One would think it would be easier.
Sometimes, it is, like for instance when a very good speaker submits a very good talk proposal which has no conflicts with any other.
Most times, it isn't.
There's a guy who submitted four talks and all of them are good (the problem here is to choose which ones to accept). There's three guys who submitted what looks like the same talk (we'll have to ask for details, in these cases). There's a couple of talks we just can't understand what they're about, regardless of how long we stare at the description... :-)
Plus, it's a whole bunch of talks, and we also have other things to do (jobs, etc), so we can't afford the time to start on one end and proceed to the other one without stopping, which means we still haven't been able to look at all talks.
More details soon.
(The preliminary reading turned out to be only partly useful - a huge number of submissions came in on the last day or two before the deadline, right up to and beyond the deadline in fact.

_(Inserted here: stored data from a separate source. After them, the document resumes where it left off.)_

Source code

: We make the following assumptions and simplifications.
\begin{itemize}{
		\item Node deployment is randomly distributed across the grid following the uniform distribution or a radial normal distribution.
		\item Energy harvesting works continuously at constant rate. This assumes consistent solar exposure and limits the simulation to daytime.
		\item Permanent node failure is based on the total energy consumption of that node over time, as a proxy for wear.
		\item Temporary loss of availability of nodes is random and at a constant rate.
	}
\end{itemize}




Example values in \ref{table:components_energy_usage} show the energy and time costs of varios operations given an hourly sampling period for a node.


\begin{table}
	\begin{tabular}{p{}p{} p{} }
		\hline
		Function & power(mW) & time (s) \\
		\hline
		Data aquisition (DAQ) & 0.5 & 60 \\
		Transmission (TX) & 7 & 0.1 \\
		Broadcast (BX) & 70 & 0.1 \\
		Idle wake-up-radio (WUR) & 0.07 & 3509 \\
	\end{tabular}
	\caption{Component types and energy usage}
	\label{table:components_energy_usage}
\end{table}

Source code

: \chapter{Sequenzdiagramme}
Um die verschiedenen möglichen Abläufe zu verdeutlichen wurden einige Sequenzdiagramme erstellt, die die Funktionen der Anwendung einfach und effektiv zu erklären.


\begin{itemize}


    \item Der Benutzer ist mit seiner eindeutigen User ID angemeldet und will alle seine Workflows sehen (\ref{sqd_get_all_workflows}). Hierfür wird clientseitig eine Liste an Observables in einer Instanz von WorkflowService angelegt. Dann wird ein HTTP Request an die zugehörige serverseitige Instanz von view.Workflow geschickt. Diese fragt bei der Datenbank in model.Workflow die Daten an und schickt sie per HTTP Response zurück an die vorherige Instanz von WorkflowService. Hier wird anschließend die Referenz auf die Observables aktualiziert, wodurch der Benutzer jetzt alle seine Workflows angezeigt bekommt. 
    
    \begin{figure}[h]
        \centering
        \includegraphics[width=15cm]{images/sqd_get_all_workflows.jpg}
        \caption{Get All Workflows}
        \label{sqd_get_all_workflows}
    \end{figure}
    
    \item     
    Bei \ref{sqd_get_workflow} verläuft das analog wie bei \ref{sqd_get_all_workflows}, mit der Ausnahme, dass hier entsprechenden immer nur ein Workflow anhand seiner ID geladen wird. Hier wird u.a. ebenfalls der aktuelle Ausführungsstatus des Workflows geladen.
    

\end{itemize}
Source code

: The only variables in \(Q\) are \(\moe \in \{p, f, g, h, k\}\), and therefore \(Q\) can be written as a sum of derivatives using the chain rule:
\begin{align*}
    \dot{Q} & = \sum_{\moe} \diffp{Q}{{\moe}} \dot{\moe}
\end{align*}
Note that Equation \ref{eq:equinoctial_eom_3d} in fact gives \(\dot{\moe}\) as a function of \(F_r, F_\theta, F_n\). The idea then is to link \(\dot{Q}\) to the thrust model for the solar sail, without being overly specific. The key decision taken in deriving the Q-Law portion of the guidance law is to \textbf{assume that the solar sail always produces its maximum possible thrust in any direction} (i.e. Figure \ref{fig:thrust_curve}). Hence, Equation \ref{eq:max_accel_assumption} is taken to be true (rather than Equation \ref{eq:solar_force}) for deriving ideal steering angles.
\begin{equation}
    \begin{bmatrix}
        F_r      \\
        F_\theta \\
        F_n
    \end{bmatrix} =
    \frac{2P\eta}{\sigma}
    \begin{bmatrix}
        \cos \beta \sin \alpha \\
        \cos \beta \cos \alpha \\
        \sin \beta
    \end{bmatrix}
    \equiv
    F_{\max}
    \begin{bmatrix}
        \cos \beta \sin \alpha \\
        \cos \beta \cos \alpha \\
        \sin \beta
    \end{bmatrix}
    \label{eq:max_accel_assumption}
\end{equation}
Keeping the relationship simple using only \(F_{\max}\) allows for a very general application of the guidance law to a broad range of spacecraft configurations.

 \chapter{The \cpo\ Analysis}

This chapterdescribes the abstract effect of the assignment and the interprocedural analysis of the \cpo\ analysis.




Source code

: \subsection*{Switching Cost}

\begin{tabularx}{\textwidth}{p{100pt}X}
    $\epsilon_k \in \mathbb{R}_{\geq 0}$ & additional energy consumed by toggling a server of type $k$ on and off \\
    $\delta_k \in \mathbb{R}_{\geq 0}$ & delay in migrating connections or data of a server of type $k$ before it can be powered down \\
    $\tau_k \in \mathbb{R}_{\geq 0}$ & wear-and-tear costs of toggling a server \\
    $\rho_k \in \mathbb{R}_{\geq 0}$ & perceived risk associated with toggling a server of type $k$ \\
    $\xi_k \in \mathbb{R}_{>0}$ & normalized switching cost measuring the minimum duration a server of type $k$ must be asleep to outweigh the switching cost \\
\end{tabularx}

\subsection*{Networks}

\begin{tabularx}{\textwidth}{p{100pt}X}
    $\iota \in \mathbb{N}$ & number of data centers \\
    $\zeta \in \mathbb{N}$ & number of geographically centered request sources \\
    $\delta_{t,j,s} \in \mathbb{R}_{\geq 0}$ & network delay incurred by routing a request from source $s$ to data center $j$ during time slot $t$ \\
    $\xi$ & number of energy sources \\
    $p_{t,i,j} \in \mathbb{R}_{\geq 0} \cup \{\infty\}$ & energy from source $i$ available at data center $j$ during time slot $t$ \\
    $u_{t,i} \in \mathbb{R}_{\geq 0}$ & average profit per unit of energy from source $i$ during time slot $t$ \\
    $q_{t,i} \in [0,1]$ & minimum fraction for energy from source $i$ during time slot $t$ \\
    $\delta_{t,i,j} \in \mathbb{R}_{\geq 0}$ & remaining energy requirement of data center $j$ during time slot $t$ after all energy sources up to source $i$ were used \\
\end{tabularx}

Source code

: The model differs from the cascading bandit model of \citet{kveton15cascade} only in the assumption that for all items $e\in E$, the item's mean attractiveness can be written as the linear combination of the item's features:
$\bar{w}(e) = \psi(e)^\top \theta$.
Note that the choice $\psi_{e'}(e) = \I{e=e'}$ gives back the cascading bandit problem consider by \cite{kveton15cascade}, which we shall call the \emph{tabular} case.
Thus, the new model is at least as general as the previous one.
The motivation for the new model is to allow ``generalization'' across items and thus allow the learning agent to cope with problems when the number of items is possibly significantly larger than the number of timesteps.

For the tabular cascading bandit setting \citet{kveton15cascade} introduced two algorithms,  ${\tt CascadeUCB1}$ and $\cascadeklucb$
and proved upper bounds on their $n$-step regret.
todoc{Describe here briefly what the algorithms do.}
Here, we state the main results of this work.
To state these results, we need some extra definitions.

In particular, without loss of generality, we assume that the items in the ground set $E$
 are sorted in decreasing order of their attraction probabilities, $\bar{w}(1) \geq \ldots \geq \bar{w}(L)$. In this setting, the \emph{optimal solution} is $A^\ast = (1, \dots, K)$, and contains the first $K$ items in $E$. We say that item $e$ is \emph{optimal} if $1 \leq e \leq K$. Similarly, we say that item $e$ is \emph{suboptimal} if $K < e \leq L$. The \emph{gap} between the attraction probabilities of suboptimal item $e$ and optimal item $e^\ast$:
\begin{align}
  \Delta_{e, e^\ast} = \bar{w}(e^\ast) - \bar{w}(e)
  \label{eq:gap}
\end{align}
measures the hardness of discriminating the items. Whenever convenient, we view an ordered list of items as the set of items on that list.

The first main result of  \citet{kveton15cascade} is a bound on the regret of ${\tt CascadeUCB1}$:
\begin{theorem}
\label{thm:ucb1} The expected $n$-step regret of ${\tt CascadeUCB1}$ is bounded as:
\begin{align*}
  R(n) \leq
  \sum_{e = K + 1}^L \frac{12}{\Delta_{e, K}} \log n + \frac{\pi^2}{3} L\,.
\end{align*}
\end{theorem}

Because of this last minute submission pattern, we had spent the previous week contacting a number of paper proposers to see whether they would be open to changes in length, and panel discussions, and such; but with the last minute rush we switched from needing to pad things out to instead having to cut things that we wanted to keep.)

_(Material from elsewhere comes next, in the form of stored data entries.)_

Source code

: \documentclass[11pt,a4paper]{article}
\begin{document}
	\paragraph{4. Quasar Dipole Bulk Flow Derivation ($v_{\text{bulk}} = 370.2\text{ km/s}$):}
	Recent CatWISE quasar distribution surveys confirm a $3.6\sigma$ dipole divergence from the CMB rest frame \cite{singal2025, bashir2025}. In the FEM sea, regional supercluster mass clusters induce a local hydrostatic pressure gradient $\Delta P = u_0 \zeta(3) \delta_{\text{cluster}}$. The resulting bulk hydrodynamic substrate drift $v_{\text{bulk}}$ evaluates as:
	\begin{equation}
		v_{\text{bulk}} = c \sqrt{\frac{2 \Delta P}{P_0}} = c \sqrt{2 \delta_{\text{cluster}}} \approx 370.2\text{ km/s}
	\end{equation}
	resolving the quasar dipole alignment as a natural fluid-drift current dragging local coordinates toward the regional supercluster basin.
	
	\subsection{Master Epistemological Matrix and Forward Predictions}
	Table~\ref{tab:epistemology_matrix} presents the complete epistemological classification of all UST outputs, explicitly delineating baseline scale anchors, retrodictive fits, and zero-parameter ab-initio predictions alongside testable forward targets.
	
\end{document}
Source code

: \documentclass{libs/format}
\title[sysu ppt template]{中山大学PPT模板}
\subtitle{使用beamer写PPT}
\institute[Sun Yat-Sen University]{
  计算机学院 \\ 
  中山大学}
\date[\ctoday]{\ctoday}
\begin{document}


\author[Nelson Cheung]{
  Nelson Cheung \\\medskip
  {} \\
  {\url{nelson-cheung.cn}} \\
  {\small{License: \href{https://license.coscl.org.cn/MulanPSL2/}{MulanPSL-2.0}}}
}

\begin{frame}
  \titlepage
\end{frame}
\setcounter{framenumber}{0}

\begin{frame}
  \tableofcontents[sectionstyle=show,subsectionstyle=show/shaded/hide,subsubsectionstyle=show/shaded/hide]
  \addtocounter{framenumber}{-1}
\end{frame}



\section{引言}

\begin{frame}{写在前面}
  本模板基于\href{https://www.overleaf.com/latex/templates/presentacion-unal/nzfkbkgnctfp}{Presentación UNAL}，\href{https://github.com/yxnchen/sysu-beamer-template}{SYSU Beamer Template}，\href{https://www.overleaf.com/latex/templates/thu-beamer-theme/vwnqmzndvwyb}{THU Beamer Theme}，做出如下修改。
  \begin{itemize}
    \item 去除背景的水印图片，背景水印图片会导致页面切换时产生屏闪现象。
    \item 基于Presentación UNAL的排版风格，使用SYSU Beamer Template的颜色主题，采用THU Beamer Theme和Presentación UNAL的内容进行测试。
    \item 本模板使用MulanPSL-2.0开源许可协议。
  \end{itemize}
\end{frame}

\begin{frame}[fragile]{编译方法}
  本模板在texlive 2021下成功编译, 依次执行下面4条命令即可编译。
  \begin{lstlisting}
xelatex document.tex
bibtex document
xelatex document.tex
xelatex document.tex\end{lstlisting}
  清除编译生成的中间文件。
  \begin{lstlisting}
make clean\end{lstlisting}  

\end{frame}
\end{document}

As it happened, we finished up in one day (but it was close).
We basically used the same daily time schedule as last year's Buffalo YAPC: morning and afternoon each contained 2 90 minute sessions separated by a 15 minute break. A 90-minute session could contain an 90 minute talk, or 2 40-minute talks, or 4 20-minute talks. (The 10 minute difference between 2 40-minute talks and one 90-minute talk is a small period to switch from one room to another when they both had talks you wanted to see.)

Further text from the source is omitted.